## EXERCISE
Begin with the opening line of the records and extract each line through the one holding "299 ms: 2.12x"; pictures are not part of the copy.

## DATA
┄┄┄┄┄┄┄┄┄┄

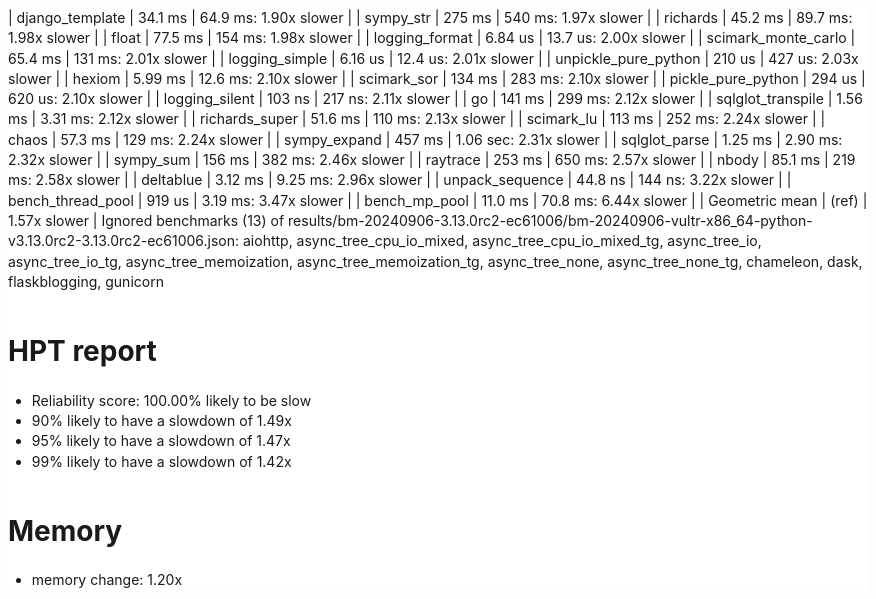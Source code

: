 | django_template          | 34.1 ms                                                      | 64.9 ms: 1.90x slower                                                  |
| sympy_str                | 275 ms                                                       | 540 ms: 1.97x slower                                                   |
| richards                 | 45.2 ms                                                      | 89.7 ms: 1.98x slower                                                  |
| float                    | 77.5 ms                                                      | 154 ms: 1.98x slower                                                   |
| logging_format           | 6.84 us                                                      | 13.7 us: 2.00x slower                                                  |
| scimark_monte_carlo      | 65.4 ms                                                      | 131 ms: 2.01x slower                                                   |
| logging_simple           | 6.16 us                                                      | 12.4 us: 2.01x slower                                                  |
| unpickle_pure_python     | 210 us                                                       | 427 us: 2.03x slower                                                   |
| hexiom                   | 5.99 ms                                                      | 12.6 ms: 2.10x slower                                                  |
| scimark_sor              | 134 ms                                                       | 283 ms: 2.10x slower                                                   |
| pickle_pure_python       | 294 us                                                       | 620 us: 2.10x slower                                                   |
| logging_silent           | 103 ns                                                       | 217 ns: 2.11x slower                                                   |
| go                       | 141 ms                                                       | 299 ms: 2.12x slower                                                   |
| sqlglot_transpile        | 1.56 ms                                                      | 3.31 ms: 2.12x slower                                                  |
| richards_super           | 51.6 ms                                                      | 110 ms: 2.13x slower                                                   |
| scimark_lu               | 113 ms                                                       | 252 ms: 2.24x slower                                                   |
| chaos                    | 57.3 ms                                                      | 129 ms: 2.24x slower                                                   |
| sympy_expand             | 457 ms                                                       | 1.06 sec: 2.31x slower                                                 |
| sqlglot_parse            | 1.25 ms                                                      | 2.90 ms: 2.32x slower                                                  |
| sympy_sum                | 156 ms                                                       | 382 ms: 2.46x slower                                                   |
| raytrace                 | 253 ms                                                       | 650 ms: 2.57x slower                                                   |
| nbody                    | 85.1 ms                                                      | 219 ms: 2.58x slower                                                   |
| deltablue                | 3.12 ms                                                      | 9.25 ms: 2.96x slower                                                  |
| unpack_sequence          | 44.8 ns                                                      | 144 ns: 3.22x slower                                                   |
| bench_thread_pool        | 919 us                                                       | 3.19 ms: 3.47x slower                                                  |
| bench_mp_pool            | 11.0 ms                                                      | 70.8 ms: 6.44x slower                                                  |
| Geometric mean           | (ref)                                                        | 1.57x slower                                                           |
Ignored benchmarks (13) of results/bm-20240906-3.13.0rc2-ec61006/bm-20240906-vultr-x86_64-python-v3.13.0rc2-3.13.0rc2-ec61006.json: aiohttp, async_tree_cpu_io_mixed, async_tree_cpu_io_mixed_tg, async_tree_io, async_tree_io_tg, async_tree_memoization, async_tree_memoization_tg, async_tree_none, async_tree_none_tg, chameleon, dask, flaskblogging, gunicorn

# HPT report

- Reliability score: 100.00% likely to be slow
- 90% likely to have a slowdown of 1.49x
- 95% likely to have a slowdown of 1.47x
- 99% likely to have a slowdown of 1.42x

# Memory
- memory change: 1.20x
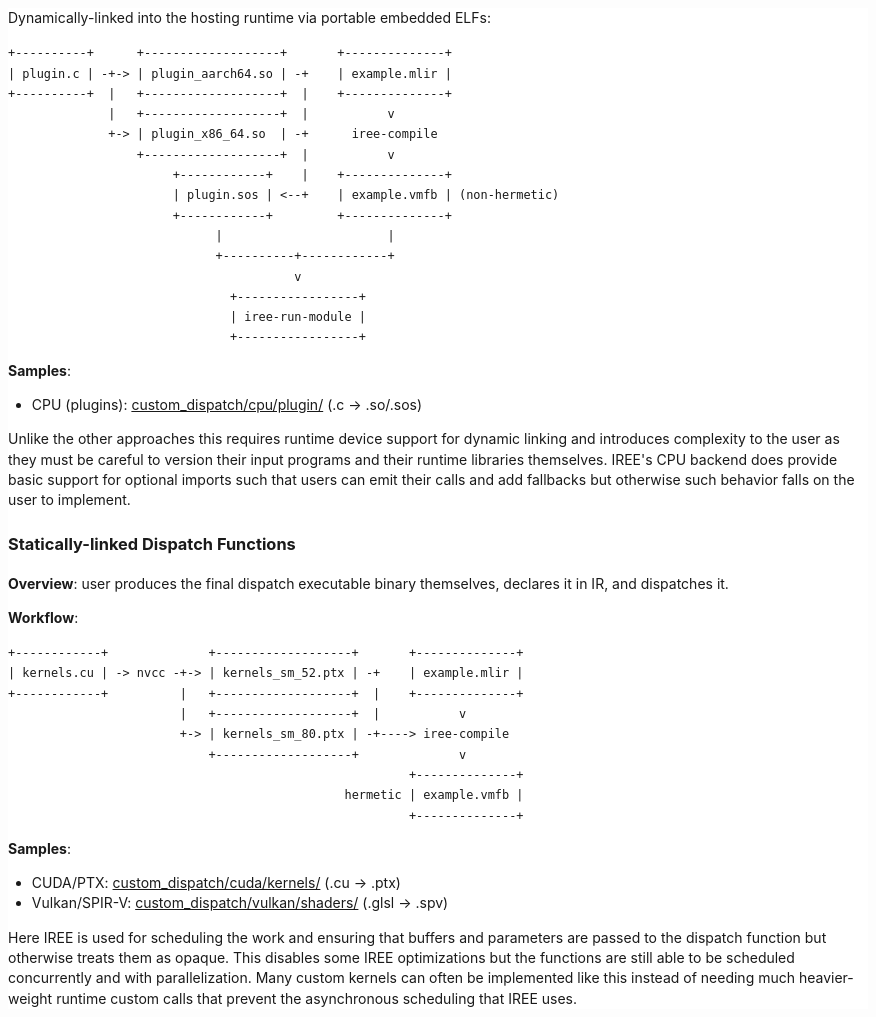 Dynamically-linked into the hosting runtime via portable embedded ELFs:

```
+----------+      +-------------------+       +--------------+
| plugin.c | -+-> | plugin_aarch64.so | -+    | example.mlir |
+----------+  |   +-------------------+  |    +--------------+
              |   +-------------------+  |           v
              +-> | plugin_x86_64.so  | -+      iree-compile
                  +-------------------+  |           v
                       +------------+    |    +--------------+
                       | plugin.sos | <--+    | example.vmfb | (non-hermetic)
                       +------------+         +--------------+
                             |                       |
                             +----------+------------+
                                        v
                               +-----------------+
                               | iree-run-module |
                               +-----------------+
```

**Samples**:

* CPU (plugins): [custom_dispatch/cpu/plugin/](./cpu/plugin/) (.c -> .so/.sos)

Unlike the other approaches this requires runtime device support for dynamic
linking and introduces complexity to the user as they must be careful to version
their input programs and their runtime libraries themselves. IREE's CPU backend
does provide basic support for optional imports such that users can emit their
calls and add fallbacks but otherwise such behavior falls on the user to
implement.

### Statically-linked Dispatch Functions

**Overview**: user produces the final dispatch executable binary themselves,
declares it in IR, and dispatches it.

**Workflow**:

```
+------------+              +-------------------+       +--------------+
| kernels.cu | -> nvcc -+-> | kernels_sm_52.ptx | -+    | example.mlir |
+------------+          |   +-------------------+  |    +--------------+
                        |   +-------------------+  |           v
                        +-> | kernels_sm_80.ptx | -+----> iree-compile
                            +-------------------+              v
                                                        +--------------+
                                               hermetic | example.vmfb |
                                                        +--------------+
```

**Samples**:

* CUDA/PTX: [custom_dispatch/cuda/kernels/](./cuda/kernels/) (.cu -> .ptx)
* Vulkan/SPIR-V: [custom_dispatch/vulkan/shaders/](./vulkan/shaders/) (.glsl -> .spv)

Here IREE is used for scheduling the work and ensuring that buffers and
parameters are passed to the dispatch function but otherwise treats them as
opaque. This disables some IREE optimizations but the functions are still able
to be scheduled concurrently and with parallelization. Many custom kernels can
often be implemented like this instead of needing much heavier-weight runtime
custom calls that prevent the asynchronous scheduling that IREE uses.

┄┄┄┄┄┄┄┄┄┄

## SOLUTION FOR THIS EXERCISE
Source code

: | django_template          | 34.1 ms                                                      | 64.9 ms: 1.90x slower                                                  |
| sympy_str                | 275 ms                                                       | 540 ms: 1.97x slower                                                   |
| richards                 | 45.2 ms                                                      | 89.7 ms: 1.98x slower                                                  |
| float                    | 77.5 ms                                                      | 154 ms: 1.98x slower                                                   |
| logging_format           | 6.84 us                                                      | 13.7 us: 2.00x slower                                                  |
| scimark_monte_carlo      | 65.4 ms                                                      | 131 ms: 2.01x slower                                                   |
| logging_simple           | 6.16 us                                                      | 12.4 us: 2.01x slower                                                  |
| unpickle_pure_python     | 210 us                                                       | 427 us: 2.03x slower                                                   |
| hexiom                   | 5.99 ms                                                      | 12.6 ms: 2.10x slower                                                  |
| scimark_sor              | 134 ms                                                       | 283 ms: 2.10x slower                                                   |
| pickle_pure_python       | 294 us                                                       | 620 us: 2.10x slower                                                   |
| logging_silent           | 103 ns                                                       | 217 ns: 2.11x slower                                                   |
| go                       | 141 ms                                                       | 299 ms: 2.12x slower                                                   |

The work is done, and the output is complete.